Stored data:
▼

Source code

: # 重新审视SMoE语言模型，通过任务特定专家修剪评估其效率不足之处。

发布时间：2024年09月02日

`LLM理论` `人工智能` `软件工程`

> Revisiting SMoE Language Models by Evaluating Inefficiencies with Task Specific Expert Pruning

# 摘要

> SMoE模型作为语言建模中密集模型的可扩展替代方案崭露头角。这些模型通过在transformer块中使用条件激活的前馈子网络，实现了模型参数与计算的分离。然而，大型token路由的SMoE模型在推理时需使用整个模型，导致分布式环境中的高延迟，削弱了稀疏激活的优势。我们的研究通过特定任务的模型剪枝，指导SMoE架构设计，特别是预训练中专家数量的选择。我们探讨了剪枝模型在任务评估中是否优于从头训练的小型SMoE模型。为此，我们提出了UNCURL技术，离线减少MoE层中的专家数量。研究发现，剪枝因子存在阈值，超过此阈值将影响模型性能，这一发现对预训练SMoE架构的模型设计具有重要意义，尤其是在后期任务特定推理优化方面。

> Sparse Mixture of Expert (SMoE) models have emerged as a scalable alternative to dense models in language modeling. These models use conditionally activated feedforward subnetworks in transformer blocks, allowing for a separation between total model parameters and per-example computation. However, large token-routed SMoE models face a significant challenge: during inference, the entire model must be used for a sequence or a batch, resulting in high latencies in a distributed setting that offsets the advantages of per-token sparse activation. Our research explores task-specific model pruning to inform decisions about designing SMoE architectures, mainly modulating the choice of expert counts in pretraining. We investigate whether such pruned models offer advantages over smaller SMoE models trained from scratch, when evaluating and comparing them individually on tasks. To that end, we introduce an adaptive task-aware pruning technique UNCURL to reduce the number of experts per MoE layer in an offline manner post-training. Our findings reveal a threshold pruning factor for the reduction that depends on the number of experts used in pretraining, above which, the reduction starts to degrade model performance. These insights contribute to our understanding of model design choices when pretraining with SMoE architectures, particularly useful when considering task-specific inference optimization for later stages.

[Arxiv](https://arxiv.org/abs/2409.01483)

▲
▼

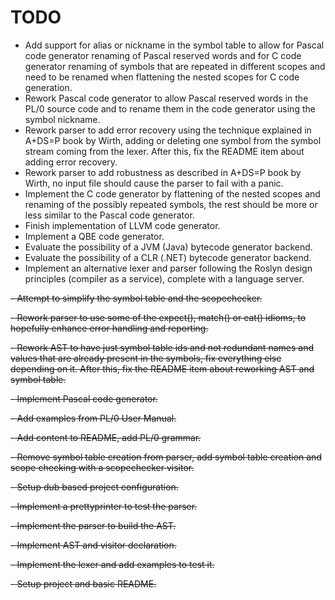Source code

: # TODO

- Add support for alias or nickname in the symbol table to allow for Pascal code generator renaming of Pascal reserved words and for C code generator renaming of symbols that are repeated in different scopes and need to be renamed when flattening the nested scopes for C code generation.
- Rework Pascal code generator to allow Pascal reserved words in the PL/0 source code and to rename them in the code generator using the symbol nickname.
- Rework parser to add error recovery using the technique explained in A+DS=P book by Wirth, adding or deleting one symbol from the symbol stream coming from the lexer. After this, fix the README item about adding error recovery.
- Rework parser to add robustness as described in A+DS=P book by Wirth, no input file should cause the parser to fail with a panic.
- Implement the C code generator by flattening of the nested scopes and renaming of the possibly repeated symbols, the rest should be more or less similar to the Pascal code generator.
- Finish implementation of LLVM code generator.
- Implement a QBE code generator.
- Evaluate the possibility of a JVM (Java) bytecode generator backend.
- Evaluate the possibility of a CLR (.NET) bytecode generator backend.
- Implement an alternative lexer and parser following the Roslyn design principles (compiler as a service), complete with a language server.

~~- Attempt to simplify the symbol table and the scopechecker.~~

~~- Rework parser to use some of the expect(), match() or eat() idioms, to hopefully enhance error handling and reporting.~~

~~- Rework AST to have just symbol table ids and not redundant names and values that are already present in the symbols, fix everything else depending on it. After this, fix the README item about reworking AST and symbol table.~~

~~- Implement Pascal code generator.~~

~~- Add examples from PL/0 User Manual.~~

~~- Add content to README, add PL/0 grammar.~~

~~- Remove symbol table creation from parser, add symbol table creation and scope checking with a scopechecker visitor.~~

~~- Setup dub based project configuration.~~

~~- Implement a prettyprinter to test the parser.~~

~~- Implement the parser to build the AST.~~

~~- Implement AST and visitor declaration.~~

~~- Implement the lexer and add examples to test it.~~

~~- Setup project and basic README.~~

▲
▼

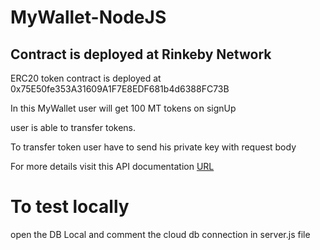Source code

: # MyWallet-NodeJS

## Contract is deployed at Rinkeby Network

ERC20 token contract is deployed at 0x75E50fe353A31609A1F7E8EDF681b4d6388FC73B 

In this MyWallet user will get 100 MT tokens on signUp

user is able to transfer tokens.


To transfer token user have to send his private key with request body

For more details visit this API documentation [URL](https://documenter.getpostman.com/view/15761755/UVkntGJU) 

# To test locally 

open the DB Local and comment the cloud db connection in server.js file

▲

ASSIGNED TASK:
Only the lines above from the one with "- Rework parser to add error" through the one with "- Rework parser to add robustness" should be duplicated, character for character.

YOUR SOLUTION:
- Rework parser to add error recovery using the technique explained in A+DS=P book by Wirth, adding or deleting one symbol from the symbol stream coming from the lexer. After this, fix the README item about adding error recovery.
- Rework parser to add robustness as described in A+DS=P book by Wirth, no input file should cause the parser to fail with a panic.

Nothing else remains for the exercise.